THOMAS THE MULTIRACIAL TANK ENGINE

But over the years Mr Magoo became a lovably apolitical character who won generation after generation of fans through repeats of the original series.

“Mr Magoo is a hugely important figure in the history of animation,” de Pontavice said.

“He was the first character created by the UPA animation studio which was set up by people wanting to get away from Disney, and he set the tone for a whole new cartoon style.”

In the new series the myopic old age pensioner and his faithful companion Mr Cat (who is actually a dog) tussle with a megalomaniac hamster whose dreams of greatness are forever being thwarted by Magoo’s mishaps.

The character last appeared in a Walt Disney live-action film version in 1997, which flopped badly despite starring Leslie Nielsen of “Airplane!” and “The Naked Gun” fame.

The new 78-part series of seven-minute shows will be screened late next year, with the first episodes premiered at the MIPJunior at Cannes on the French Riviera Sunday.

Sneak previews of two other rebooted classic children’s series are also being shown at the gathering, one of the most important in the TV calendar.

Thomas the Tank Engine is set to return in a new series where the narrator will break the so-called “fourth wall” – the imaginary barrier between the actors and audience – by directly addressing the train’s young fans.
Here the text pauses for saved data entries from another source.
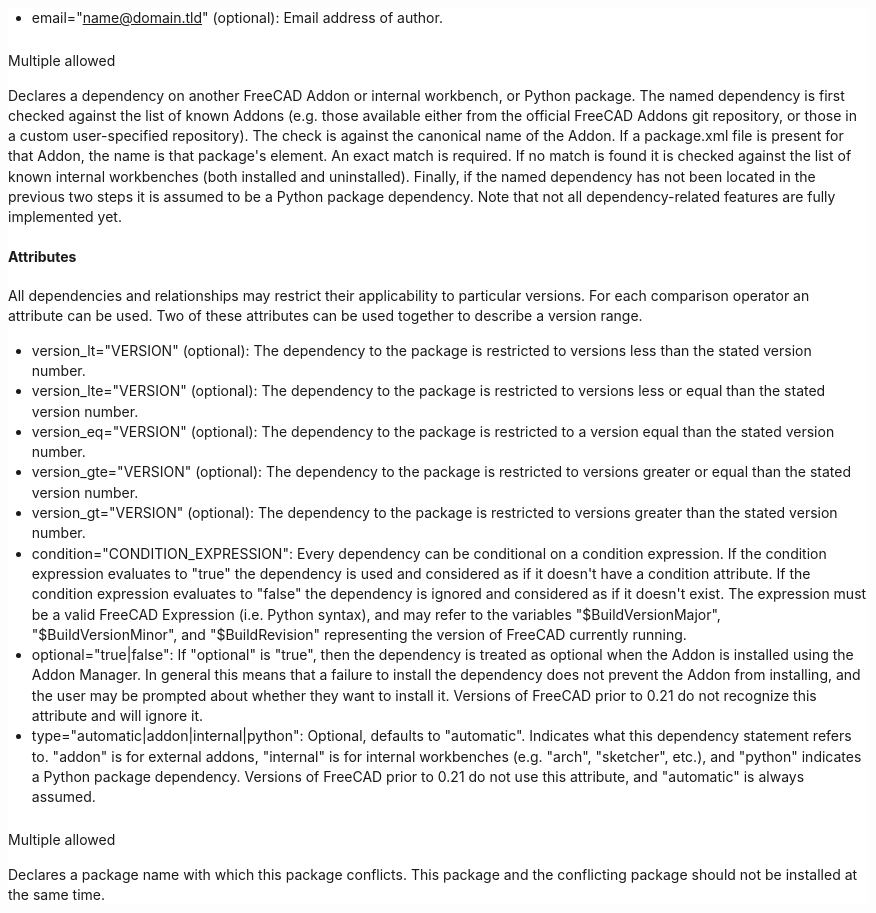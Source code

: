 -   email=\"name@domain.tld\" (optional): Email address of author.

###  

Multiple allowed

Declares a dependency on another FreeCAD Addon or internal workbench, or Python package. The named dependency is first checked against the list of known Addons (e.g. those available either from the official FreeCAD Addons git repository, or those in a custom user-specified repository). The check is against the canonical name of the Addon. If a package.xml file is present for that Addon, the name is that package\'s  element. An exact match is required. If no match is found it is checked against the list of known internal workbenches (both installed and uninstalled). Finally, if the named dependency has not been located in the previous two steps it is assumed to be a Python package dependency. Note that not all dependency-related features are fully implemented yet.

#### Attributes 

All dependencies and relationships may restrict their applicability to particular versions. For each comparison operator an attribute can be used. Two of these attributes can be used together to describe a version range.

-   version_lt=\"VERSION\" (optional): The dependency to the package is restricted to versions less than the stated version number.
-   version_lte=\"VERSION\" (optional): The dependency to the package is restricted to versions less or equal than the stated version number.
-   version_eq=\"VERSION\" (optional): The dependency to the package is restricted to a version equal than the stated version number.
-   version_gte=\"VERSION\" (optional): The dependency to the package is restricted to versions greater or equal than the stated version number.
-   version_gt=\"VERSION\" (optional): The dependency to the package is restricted to versions greater than the stated version number.
-   condition=\"CONDITION_EXPRESSION\": Every dependency can be conditional on a condition expression. If the condition expression evaluates to \"true\" the dependency is used and considered as if it doesn\'t have a condition attribute. If the condition expression evaluates to \"false\" the dependency is ignored and considered as if it doesn\'t exist. The expression must be a valid FreeCAD Expression (i.e. Python syntax), and may refer to the variables \"\$BuildVersionMajor\", \"\$BuildVersionMinor\", and \"\$BuildRevision\" representing the version of FreeCAD currently running.
-   optional=\"true\|false\": If \"optional\" is \"true\", then the dependency is treated as optional when the Addon is installed using the Addon Manager. In general this means that a failure to install the dependency does not prevent the Addon from installing, and the user may be prompted about whether they want to install it. Versions of FreeCAD prior to 0.21 do not recognize this attribute and will ignore it.
-   type=\"automatic\|addon\|internal\|python\": Optional, defaults to \"automatic\". Indicates what this dependency statement refers to. \"addon\" is for external addons, \"internal\" is for internal workbenches (e.g. \"arch\", \"sketcher\", etc.), and \"python\" indicates a Python package dependency. Versions of FreeCAD prior to 0.21 do not use this attribute, and \"automatic\" is always assumed.

###  

Multiple allowed

Declares a package name with which this package conflicts. This package and the conflicting package should not be installed at the same time.
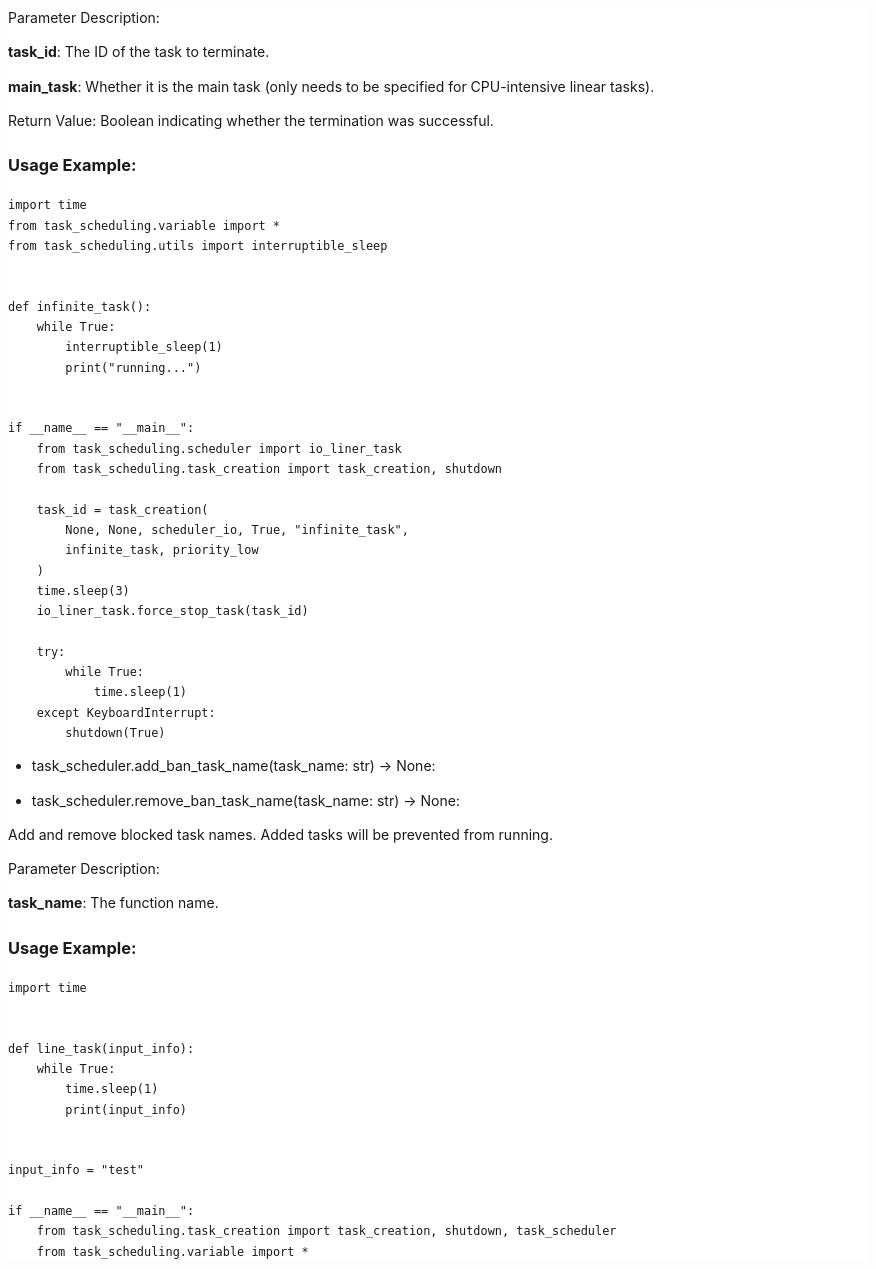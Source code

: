 Parameter Description:

**task_id**: The ID of the task to terminate.

**main_task**: Whether it is the main task (only needs to be specified for CPU-intensive linear tasks).

Return Value: Boolean indicating whether the termination was successful.

### Usage Example:

```
import time
from task_scheduling.variable import *
from task_scheduling.utils import interruptible_sleep


def infinite_task():
    while True:
        interruptible_sleep(1)
        print("running...")
        

if __name__ == "__main__":
    from task_scheduling.scheduler import io_liner_task
    from task_scheduling.task_creation import task_creation, shutdown

    task_id = task_creation(
        None, None, scheduler_io, True, "infinite_task",
        infinite_task, priority_low
    )
    time.sleep(3)
    io_liner_task.force_stop_task(task_id)  

    try:
        while True:
            time.sleep(1)
    except KeyboardInterrupt:
        shutdown(True)
```

- task_scheduler.add_ban_task_name(task_name: str) -> None:

- task_scheduler.remove_ban_task_name(task_name: str) -> None:

Add and remove blocked task names. Added tasks will be prevented from running.

Parameter Description:

**task_name**: The function name.

### Usage Example:

```
import time


def line_task(input_info):
    while True:
        time.sleep(1)
        print(input_info)


input_info = "test"

if __name__ == "__main__":
    from task_scheduling.task_creation import task_creation, shutdown, task_scheduler
    from task_scheduling.variable import *
```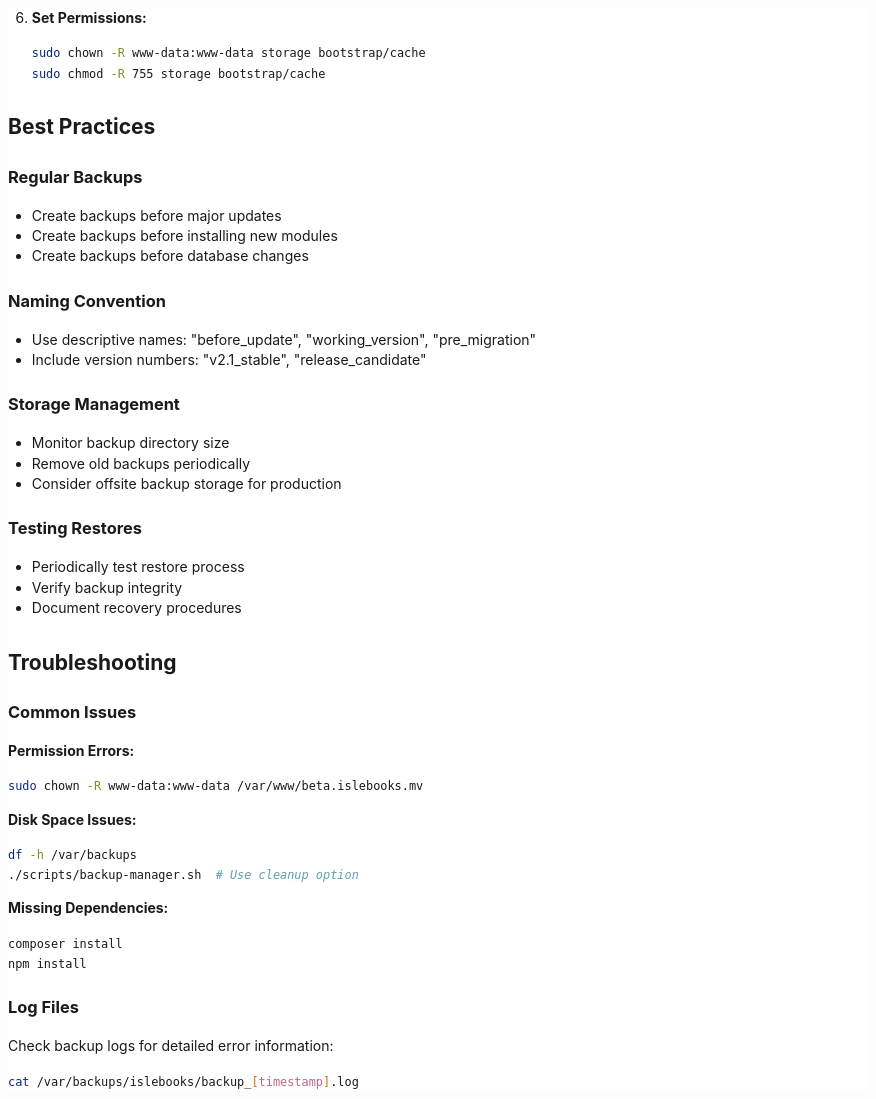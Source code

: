 6. **Set Permissions:**
   ```bash
   sudo chown -R www-data:www-data storage bootstrap/cache
   sudo chmod -R 755 storage bootstrap/cache
   ```

## Best Practices

### Regular Backups
- Create backups before major updates
- Create backups before installing new modules
- Create backups before database changes

### Naming Convention
- Use descriptive names: "before_update", "working_version", "pre_migration"
- Include version numbers: "v2.1_stable", "release_candidate"

### Storage Management
- Monitor backup directory size
- Remove old backups periodically
- Consider offsite backup storage for production

### Testing Restores
- Periodically test restore process
- Verify backup integrity
- Document recovery procedures

## Troubleshooting

### Common Issues

**Permission Errors:**
```bash
sudo chown -R www-data:www-data /var/www/beta.islebooks.mv
```

**Disk Space Issues:**
```bash
df -h /var/backups
./scripts/backup-manager.sh  # Use cleanup option
```

**Missing Dependencies:**
```bash
composer install
npm install
```

### Log Files
Check backup logs for detailed error information:
```bash
cat /var/backups/islebooks/backup_[timestamp].log
```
“In the new series we’ve got Thomas talking directly to the audience, and it’s a bit like he’s taking the viewers on the adventure with them,” said producer Micaela Winter.

“That’s a huge difference from previous series where we had a storyteller telling the story, a bit like a parent reading a book,” she added.

Pingu the penguin is also in for some big changes, moving from his Antarctic village to a big city of ice in a new series from the Japanese broadcaster NHK, which has taken over the character from its original Swiss creators.